WHAT YOU ARE ASKED TO DO.
In the reply, include exactly the lines of the entries below from the first to the line with "### Environment Variables", that line included.

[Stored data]
▬▬▬
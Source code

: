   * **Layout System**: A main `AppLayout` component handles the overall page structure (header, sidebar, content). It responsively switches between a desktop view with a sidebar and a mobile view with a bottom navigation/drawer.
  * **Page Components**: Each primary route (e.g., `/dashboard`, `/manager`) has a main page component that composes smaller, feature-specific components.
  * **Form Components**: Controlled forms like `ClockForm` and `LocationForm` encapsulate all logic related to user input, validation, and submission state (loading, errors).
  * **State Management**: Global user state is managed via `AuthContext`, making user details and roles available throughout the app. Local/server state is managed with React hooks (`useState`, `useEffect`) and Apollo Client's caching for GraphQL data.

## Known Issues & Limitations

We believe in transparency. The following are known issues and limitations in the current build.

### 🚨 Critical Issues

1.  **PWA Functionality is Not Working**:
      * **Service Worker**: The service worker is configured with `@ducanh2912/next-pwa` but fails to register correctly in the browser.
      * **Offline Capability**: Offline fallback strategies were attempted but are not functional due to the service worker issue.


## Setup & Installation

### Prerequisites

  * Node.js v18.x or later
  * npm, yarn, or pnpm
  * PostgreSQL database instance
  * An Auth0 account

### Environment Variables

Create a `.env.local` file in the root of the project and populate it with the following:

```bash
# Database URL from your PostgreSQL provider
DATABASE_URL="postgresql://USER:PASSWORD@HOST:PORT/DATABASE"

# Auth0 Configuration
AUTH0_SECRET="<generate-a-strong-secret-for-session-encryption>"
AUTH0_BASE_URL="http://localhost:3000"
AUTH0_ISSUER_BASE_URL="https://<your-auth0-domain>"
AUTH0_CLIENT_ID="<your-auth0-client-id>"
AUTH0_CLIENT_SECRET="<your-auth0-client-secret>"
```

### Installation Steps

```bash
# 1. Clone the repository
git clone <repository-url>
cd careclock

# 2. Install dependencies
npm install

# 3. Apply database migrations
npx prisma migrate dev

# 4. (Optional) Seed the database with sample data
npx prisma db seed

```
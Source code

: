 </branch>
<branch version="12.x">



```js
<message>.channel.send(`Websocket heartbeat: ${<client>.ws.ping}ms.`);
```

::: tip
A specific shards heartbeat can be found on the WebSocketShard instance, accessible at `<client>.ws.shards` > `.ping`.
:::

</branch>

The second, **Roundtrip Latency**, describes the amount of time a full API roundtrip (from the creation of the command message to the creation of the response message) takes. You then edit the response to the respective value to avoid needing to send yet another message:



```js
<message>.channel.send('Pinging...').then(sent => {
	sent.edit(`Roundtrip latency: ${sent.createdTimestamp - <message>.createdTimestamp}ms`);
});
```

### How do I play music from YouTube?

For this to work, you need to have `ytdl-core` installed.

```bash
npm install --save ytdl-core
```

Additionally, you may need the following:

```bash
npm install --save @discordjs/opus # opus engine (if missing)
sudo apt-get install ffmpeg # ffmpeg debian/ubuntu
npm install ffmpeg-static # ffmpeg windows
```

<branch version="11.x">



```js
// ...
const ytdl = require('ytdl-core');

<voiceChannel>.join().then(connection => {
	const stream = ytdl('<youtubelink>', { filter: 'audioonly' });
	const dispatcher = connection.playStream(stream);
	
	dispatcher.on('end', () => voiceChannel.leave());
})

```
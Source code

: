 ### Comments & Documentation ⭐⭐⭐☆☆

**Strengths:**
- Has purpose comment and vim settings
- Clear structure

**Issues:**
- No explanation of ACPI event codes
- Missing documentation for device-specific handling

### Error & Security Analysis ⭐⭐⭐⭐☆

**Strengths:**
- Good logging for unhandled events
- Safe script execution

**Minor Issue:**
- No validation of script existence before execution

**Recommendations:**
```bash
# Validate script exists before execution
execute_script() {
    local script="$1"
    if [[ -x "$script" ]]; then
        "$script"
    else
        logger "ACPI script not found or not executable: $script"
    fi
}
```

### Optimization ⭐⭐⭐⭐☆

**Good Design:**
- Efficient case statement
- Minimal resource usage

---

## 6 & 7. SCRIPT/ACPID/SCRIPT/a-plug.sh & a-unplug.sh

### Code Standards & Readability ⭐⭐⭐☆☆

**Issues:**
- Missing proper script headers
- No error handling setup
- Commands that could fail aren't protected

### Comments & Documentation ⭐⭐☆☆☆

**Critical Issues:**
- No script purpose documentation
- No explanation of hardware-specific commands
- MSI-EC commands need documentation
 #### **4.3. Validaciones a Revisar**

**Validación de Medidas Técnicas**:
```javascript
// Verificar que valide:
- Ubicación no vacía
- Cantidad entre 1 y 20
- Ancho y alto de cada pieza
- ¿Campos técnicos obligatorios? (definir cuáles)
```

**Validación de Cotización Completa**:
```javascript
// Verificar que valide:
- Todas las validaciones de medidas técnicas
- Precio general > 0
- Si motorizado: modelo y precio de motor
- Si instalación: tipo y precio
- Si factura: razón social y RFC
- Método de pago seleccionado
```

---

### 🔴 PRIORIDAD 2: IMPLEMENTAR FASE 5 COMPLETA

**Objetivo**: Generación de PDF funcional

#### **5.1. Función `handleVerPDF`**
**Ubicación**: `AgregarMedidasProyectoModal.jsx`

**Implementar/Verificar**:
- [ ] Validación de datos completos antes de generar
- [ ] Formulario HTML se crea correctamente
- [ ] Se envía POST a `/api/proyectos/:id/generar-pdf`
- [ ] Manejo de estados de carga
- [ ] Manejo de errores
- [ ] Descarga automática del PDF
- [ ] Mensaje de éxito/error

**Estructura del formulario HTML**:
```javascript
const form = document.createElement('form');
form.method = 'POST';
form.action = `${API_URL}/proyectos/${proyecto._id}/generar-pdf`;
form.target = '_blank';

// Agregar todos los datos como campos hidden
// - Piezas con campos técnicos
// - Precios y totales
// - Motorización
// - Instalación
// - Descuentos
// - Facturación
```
▬▬▬
RESPONSE TO THIS TASK.
Source code

:   * **Layout System**: A main `AppLayout` component handles the overall page structure (header, sidebar, content). It responsively switches between a desktop view with a sidebar and a mobile view with a bottom navigation/drawer.
  * **Page Components**: Each primary route (e.g., `/dashboard`, `/manager`) has a main page component that composes smaller, feature-specific components.
  * **Form Components**: Controlled forms like `ClockForm` and `LocationForm` encapsulate all logic related to user input, validation, and submission state (loading, errors).
  * **State Management**: Global user state is managed via `AuthContext`, making user details and roles available throughout the app. Local/server state is managed with React hooks (`useState`, `useEffect`) and Apollo Client's caching for GraphQL data.

## Known Issues & Limitations

We believe in transparency. The following are known issues and limitations in the current build.

### 🚨 Critical Issues

1.  **PWA Functionality is Not Working**:
      * **Service Worker**: The service worker is configured with `@ducanh2912/next-pwa` but fails to register correctly in the browser.
      * **Offline Capability**: Offline fallback strategies were attempted but are not functional due to the service worker issue.


## Setup & Installation

### Prerequisites

  * Node.js v18.x or later
  * npm, yarn, or pnpm
  * PostgreSQL database instance
  * An Auth0 account

### Environment Variables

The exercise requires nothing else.